# INPUT DATA:
+---+
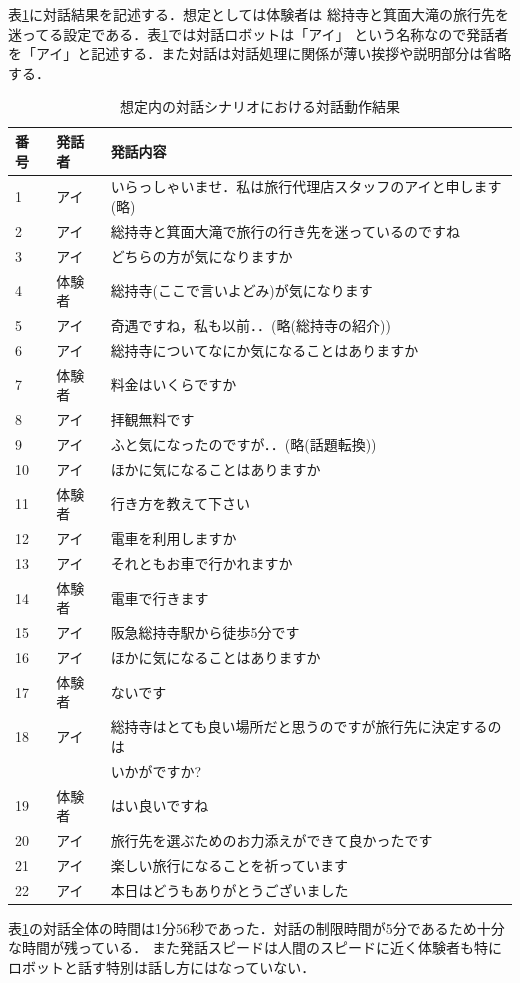表\ref{tbl:result_demo}に対話結果を記述する．想定としては体験者は %
総持寺と箕面大滝の旅行先を迷ってる設定である．表\ref{tbl:result_demo}では対話ロボットは「アイ」
という名称なので発話者を「アイ」と記述する．また対話は対話処理に関係が薄い挨拶や説明部分は省略する．
\begin{table}[hbtp]
    \caption{想定内の対話シナリオにおける対話動作結果}
    \label{tbl:result_demo}
    \centering
    \begin{tabular}{|l|l|l|}
    \hline
    番号 & 発話者 & 発話内容    \\\hline\hline
1 & アイ & いらっしゃいませ．私は旅行代理店スタッフのアイと申します(略)\\\hline
2 & アイ & 総持寺と箕面大滝で旅行の行き先を迷っているのですね\\\hline
3 & アイ & どちらの方が気になりますか \\\hline
4 & 体験者 & 総持寺(ここで言いよどみ)が気になります\\\hline
5 & アイ & 奇遇ですね，私も以前．．(略(総持寺の紹介))\\\hline
6 & アイ & 総持寺についてなにか気になることはありますか\\\hline
7 & 体験者 & 料金はいくらですか\\\hline
8 & アイ & 拝観無料です\\\hline
9 & アイ & ふと気になったのですが．．(略(話題転換)) \\\hline
10 & アイ & ほかに気になることはありますか\\\hline
11 & 体験者 & 行き方を教えて下さい\\\hline
12 & アイ & 電車を利用しますか\\\hline
13 & アイ & それともお車で行かれますか\\\hline
14 & 体験者 & 電車で行きます\\\hline
15 & アイ & 阪急総持寺駅から徒歩5分です\\\hline
16 & アイ & ほかに気になることはありますか\\\hline
17 & 体験者 & ないです\\\hline
18 & アイ & 総持寺はとても良い場所だと思うのですが旅行先に決定するのは\\
   &      & いかがですか?\\\hline
19 & 体験者 & はい良いですね\\\hline
20 & アイ & 旅行先を選ぶためのお力添えができて良かったです\\\hline
21 & アイ & 楽しい旅行になることを祈っています\\\hline
22 & アイ & 本日はどうもありがとうございました\\\hline
\end{tabular}
\end{table}
表\ref{tbl:result_demo}の対話全体の時間は1分56秒であった．対話の制限時間が5分であるため十分な時間が残っている．
また発話スピードは人間のスピードに近く体験者も特にロボットと話す特別は話し方にはなっていない．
+---+
# TASK DETAILS:
Reproduce every entry word for word, but omit the pictures.

# YOUR SOLUTION:
表\ref{tbl:result_demo}に対話結果を記述する．想定としては体験者は %
総持寺と箕面大滝の旅行先を迷ってる設定である．表\ref{tbl:result_demo}では対話ロボットは「アイ」
という名称なので発話者を「アイ」と記述する．また対話は対話処理に関係が薄い挨拶や説明部分は省略する．
\begin{table}[hbtp]
    \caption{想定内の対話シナリオにおける対話動作結果}
    \label{tbl:result_demo}
    \centering
    \begin{tabular}{|l|l|l|}
    \hline
    番号 & 発話者 & 発話内容    \\\hline\hline
1 & アイ & いらっしゃいませ．私は旅行代理店スタッフのアイと申します(略)\\\hline
2 & アイ & 総持寺と箕面大滝で旅行の行き先を迷っているのですね\\\hline
3 & アイ & どちらの方が気になりますか \\\hline
4 & 体験者 & 総持寺(ここで言いよどみ)が気になります\\\hline
5 & アイ & 奇遇ですね，私も以前．．(略(総持寺の紹介))\\\hline
6 & アイ & 総持寺についてなにか気になることはありますか\\\hline
7 & 体験者 & 料金はいくらですか\\\hline
8 & アイ & 拝観無料です\\\hline
9 & アイ & ふと気になったのですが．．(略(話題転換)) \\\hline
10 & アイ & ほかに気になることはありますか\\\hline
11 & 体験者 & 行き方を教えて下さい\\\hline
12 & アイ & 電車を利用しますか\\\hline
13 & アイ & それともお車で行かれますか\\\hline
14 & 体験者 & 電車で行きます\\\hline
15 & アイ & 阪急総持寺駅から徒歩5分です\\\hline
16 & アイ & ほかに気になることはありますか\\\hline
17 & 体験者 & ないです\\\hline
18 & アイ & 総持寺はとても良い場所だと思うのですが旅行先に決定するのは\\
   &      & いかがですか?\\\hline
19 & 体験者 & はい良いですね\\\hline
20 & アイ & 旅行先を選ぶためのお力添えができて良かったです\\\hline
21 & アイ & 楽しい旅行になることを祈っています\\\hline
22 & アイ & 本日はどうもありがとうございました\\\hline
\end{tabular}
\end{table}
表\ref{tbl:result_demo}の対話全体の時間は1分56秒であった．対話の制限時間が5分であるため十分な時間が残っている．
また発話スピードは人間のスピードに近く体験者も特にロボットと話す特別は話し方にはなっていない．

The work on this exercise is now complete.